__Task item__
In the entries that follow, count each line containing "Solutions" and state the total, nothing more.

__Plain-text document sources__
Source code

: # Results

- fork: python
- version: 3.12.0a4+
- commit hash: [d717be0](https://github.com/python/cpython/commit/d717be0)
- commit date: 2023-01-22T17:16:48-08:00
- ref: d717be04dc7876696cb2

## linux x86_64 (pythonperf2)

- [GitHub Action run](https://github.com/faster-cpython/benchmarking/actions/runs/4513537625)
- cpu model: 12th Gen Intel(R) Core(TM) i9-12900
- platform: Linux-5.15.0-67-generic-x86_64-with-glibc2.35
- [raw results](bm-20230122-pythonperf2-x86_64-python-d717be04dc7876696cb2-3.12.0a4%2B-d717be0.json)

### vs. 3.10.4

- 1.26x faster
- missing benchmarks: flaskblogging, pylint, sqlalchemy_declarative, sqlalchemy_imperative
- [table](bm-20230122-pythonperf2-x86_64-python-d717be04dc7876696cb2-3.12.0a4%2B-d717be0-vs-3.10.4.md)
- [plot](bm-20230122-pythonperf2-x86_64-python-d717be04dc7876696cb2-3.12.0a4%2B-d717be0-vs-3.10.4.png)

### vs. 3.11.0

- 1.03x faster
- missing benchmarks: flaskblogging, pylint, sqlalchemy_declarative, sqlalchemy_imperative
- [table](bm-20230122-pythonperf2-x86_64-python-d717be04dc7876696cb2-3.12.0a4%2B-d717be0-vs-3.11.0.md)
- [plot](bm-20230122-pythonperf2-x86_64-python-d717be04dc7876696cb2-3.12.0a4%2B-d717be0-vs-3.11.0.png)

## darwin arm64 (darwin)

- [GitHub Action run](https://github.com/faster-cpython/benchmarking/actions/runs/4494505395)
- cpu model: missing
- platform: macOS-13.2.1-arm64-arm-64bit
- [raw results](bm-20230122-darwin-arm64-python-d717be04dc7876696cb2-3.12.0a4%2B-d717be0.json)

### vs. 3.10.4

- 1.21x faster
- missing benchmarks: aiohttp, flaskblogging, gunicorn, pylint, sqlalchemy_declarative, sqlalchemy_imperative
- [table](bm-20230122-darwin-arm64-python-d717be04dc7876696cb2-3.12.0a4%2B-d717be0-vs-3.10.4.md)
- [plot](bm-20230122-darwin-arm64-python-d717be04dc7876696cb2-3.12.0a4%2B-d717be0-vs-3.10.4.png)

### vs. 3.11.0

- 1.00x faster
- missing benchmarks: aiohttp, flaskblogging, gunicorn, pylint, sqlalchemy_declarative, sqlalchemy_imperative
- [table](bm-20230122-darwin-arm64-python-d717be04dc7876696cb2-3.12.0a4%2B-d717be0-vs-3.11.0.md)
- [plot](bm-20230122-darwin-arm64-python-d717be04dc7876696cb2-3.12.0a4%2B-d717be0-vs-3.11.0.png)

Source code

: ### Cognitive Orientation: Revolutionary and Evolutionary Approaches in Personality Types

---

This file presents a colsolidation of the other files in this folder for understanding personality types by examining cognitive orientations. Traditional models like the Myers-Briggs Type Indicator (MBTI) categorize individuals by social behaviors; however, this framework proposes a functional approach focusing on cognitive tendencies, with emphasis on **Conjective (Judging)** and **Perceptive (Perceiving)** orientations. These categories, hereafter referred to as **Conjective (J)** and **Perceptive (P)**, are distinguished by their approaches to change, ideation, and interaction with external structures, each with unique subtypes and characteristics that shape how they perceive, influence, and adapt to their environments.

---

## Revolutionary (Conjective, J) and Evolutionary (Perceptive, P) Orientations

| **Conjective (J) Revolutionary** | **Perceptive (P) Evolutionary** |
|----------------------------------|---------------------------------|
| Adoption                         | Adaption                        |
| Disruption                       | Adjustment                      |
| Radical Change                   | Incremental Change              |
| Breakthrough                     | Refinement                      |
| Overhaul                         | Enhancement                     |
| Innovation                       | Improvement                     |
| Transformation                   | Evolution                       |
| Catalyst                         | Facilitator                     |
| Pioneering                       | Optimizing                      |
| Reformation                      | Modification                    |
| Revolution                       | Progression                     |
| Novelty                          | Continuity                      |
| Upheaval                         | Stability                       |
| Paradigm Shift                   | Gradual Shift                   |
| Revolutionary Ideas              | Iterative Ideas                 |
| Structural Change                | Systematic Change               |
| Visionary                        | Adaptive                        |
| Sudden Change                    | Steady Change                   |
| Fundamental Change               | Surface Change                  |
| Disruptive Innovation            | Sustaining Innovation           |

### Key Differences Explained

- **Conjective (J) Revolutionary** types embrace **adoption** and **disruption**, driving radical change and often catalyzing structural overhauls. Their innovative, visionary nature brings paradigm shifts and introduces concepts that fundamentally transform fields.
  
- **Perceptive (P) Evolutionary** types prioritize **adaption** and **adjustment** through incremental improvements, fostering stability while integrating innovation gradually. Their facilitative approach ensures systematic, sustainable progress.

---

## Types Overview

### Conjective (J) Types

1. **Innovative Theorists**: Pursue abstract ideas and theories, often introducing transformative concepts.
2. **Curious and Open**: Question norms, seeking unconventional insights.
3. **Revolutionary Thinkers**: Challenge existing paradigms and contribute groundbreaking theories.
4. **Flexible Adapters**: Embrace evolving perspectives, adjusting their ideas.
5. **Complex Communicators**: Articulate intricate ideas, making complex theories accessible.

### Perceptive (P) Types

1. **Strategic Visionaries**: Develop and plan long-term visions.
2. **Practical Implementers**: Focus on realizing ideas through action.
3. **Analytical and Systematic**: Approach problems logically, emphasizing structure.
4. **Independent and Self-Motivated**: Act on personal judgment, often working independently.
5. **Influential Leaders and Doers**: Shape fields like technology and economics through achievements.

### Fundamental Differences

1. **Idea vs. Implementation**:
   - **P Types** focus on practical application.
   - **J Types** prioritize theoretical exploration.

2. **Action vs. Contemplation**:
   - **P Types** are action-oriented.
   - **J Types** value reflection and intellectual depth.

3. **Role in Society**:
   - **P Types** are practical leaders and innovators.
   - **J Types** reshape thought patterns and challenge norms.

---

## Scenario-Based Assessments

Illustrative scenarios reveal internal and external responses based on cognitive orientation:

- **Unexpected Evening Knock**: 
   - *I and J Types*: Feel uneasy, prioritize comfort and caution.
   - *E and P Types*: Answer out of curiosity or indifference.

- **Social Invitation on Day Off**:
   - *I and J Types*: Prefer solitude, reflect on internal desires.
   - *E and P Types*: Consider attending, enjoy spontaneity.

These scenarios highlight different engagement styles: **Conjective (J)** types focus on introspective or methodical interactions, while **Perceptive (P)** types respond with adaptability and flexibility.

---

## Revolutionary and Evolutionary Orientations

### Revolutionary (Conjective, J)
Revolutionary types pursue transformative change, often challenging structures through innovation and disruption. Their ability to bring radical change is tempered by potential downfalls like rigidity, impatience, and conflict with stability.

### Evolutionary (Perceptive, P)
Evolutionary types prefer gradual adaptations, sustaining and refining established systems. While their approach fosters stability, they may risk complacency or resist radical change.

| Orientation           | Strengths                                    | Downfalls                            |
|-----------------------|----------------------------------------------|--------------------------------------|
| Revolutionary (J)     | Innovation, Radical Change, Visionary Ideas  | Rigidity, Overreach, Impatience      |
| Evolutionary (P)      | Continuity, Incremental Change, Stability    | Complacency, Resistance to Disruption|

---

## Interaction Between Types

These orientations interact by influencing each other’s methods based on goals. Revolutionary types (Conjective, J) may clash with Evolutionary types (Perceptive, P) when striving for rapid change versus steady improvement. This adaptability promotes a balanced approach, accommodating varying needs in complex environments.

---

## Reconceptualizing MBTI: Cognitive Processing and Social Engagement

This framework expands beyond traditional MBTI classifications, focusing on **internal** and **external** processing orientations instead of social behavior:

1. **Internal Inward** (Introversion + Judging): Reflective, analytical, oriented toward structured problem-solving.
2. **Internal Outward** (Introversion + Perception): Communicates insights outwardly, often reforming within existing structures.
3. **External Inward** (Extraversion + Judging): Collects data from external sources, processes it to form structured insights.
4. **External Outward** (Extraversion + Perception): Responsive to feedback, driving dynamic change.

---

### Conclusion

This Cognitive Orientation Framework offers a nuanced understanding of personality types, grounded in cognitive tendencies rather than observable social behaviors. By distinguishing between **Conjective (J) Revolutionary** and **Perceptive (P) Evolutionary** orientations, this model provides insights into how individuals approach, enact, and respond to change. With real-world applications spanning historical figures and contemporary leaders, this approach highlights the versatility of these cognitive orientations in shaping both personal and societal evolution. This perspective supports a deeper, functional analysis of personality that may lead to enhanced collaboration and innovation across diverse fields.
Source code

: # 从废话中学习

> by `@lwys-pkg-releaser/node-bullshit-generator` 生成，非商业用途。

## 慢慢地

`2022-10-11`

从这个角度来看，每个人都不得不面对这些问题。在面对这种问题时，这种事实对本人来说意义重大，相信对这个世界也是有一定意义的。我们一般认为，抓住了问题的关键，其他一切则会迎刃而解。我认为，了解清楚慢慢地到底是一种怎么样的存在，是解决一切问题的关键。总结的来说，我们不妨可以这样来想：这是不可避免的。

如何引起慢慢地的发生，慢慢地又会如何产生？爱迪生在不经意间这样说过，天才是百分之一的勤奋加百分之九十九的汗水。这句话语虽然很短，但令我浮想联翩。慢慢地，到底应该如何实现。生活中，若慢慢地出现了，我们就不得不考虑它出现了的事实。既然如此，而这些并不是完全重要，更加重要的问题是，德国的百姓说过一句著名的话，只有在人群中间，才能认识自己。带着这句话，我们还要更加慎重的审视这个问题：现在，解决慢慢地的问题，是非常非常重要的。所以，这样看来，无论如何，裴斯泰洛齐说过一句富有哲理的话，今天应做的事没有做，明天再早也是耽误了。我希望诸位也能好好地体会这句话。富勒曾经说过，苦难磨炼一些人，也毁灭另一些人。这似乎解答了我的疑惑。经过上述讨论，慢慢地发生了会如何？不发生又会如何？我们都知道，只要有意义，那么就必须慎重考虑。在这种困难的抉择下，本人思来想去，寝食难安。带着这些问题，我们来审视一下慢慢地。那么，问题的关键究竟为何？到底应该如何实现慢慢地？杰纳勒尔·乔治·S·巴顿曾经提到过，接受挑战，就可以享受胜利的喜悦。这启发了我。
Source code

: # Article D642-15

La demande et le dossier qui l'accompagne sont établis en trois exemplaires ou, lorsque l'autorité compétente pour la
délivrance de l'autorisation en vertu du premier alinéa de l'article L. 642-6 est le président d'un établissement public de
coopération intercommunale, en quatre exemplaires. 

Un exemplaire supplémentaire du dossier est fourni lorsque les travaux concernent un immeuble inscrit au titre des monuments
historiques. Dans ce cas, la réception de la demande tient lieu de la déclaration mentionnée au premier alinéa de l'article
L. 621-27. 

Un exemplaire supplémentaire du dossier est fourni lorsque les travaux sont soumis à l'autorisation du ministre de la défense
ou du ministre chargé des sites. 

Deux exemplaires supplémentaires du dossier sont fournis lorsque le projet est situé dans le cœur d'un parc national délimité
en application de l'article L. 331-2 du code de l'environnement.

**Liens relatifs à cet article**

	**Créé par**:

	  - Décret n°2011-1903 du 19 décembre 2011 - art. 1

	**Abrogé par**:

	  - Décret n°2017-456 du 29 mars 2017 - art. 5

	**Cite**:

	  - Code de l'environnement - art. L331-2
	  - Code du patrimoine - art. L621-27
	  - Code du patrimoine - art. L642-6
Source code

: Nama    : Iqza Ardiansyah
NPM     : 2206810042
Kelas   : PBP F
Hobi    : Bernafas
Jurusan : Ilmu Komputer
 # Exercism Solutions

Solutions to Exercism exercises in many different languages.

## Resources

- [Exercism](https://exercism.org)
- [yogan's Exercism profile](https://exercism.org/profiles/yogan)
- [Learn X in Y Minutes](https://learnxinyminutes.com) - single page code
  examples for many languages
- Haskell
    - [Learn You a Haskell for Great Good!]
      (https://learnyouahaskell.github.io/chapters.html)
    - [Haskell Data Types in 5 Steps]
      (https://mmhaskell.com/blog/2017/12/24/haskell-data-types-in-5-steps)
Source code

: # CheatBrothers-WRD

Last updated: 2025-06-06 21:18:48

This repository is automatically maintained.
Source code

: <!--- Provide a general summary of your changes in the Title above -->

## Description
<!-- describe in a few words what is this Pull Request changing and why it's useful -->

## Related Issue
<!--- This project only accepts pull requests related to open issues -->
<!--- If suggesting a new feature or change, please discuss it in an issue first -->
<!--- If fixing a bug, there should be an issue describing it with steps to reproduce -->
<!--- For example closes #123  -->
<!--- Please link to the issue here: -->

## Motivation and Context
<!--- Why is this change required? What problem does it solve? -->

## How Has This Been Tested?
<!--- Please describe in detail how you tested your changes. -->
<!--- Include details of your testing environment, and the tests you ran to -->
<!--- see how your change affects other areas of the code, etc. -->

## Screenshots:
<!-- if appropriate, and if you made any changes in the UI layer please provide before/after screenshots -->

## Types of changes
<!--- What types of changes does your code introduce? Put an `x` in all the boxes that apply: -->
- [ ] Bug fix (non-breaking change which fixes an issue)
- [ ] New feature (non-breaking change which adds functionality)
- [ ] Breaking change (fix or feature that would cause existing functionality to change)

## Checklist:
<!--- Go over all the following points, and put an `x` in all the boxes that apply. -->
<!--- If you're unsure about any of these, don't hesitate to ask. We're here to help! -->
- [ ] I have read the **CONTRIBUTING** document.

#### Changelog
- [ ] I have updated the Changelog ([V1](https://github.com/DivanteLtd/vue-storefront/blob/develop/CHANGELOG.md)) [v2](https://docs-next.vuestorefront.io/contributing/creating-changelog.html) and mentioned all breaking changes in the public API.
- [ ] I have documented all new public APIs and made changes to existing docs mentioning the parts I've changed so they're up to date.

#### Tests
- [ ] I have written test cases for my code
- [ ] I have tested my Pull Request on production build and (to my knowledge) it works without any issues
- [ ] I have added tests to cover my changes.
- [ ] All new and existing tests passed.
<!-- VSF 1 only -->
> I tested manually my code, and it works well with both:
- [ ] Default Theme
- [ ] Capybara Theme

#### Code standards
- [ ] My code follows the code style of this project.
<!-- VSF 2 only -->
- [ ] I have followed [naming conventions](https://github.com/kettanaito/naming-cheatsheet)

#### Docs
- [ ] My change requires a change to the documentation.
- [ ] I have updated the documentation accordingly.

__Solution for this problem__
2